= Ryhmy ja Romppainen =

Ryhmy ja Romppainen was a Finnish series of adventure stories published as 14 separate volumes during 1940 - 1967, and later ten first books in one volume. The author was Armas Josef Pulla, who has also written many other books. The books were highly popular during the war in winter 1940.

The protagonists, Kalle Ryhmy and Second Lieutenant Ville Romppainen were no action heroes, but down-to-earth rogue forest warriors, who would fight principally with cunning, and disliked the pompous brass and the bureaucracy. For example, a typical trick would be to use machine gun barrage to prevent the crew of a Soviet motor boat to access the deck, and then change the Soviet flag to a pair of dirty underpants.

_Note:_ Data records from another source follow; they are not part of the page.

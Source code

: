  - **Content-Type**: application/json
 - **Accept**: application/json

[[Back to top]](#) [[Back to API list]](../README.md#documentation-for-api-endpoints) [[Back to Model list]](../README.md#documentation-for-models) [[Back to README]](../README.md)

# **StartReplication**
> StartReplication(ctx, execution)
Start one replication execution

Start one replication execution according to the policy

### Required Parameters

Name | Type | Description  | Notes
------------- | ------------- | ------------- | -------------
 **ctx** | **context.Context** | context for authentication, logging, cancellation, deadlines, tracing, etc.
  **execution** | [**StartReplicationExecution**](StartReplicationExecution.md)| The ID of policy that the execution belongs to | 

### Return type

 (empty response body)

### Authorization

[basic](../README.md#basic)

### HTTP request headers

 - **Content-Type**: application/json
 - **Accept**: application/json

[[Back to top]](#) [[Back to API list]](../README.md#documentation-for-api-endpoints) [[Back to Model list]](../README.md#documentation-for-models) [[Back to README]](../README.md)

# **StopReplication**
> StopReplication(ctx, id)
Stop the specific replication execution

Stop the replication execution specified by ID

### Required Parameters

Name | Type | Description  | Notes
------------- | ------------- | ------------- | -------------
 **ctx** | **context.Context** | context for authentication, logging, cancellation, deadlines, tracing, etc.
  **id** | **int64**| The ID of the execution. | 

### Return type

Always accompanied by Ryhmy's tomcat Mörökölli ("Bogeyman"), their secret weapon was a log of wood, for striking the enemy to knock him out instead of killing. Their archenemy was Commissar Natalia Vengrovska, who would during the series fall in love with Ryhmy and plan to escape to America with him, while Ryhmy was horrified of the thought.

In the book Jees, mullikuhnuri, both protagonists were "knighted" with the Mannerheim Cross. In this exploit, they would find a barge in Lake Ladoga loaded with six brand-new Soviet tanks, and fight a small battle to claim its ownership with a Soviet patrol boat. An embedded reporter accompanying them wrote an article about this, resulting in the Mannerheim crosses being awarded almost instantly.

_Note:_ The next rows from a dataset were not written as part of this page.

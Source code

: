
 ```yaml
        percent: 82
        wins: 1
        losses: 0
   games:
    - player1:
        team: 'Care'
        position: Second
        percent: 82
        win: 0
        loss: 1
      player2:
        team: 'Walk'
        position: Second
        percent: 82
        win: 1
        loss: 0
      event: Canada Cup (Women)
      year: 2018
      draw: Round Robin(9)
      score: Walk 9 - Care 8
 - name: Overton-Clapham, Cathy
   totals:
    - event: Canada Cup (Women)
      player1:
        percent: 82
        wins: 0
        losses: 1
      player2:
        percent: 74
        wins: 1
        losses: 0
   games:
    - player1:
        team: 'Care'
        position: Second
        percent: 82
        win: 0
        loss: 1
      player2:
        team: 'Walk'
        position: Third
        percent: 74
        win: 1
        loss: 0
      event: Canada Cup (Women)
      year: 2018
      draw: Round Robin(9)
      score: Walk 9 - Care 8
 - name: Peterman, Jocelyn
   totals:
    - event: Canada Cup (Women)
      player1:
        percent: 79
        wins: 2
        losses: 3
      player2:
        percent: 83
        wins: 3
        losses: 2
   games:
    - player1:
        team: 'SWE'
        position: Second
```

During the Continuation War, the series was a part of Finnish propaganda. After the war, the British- and Soviet-run Allied Control Commission required the Ryhmy ja Romppainen series removed from public libraries, because in them Soviet soldiers were depicted as lazy, dirty, involuntary and stupid. On the other hand, Pulla does not treat the Finnish higher command with silk gloves: they are represented as bureaucratic, slow-witted and officious. The Nicaraguans are represented as a pompous military dictatorship, which make a civil war on whether the national radio should play classical music (Sinfonistas) or popular music (Cancionistas).

One of the most famous propaganda claims in the book series was that according to Soviet doctrine, skis are suitable only for highway traffic. This was a reference to the initially poor (consider Battle of Raatteentie) ski warfare skills of the Soviet soldiers. Although this did improve, the writer would ignore this.

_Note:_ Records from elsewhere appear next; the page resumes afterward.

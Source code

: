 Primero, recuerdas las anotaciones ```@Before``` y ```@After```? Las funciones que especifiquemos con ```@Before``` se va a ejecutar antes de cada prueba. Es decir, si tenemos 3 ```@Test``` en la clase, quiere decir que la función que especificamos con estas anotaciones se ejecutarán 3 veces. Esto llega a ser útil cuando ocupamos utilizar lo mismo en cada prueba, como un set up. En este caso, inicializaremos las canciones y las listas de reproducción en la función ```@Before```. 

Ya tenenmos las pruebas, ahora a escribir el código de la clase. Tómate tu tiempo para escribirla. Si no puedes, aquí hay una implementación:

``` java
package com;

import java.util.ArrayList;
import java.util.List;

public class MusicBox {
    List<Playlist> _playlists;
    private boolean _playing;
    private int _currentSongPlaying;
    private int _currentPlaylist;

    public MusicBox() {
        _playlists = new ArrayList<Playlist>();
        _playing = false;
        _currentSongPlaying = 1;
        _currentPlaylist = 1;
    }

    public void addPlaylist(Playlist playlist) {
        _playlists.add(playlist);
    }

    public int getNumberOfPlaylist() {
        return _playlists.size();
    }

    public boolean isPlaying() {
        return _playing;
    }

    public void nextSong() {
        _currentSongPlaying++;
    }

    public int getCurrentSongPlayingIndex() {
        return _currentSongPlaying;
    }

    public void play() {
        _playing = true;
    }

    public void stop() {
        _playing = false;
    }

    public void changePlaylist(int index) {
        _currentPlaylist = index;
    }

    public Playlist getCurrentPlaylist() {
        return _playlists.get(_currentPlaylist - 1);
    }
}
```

Three movies were made on the basis of the books. The General Headquarters of the Finnish Defence Forces considered the movie Jees ja just as derogatory to the Finnish soldier. In fall 1944, Finnish censorship (pressed by the Soviet Union) forbade the distribution of Jees ja just as derogatory of the Soviet Union. Distribution of the movie was allowed again only in 1988, during perestroika. In this movie, the protagonists were played by Oiva Luhtala (Ryhmy) and Reino Valkama (Romppainen).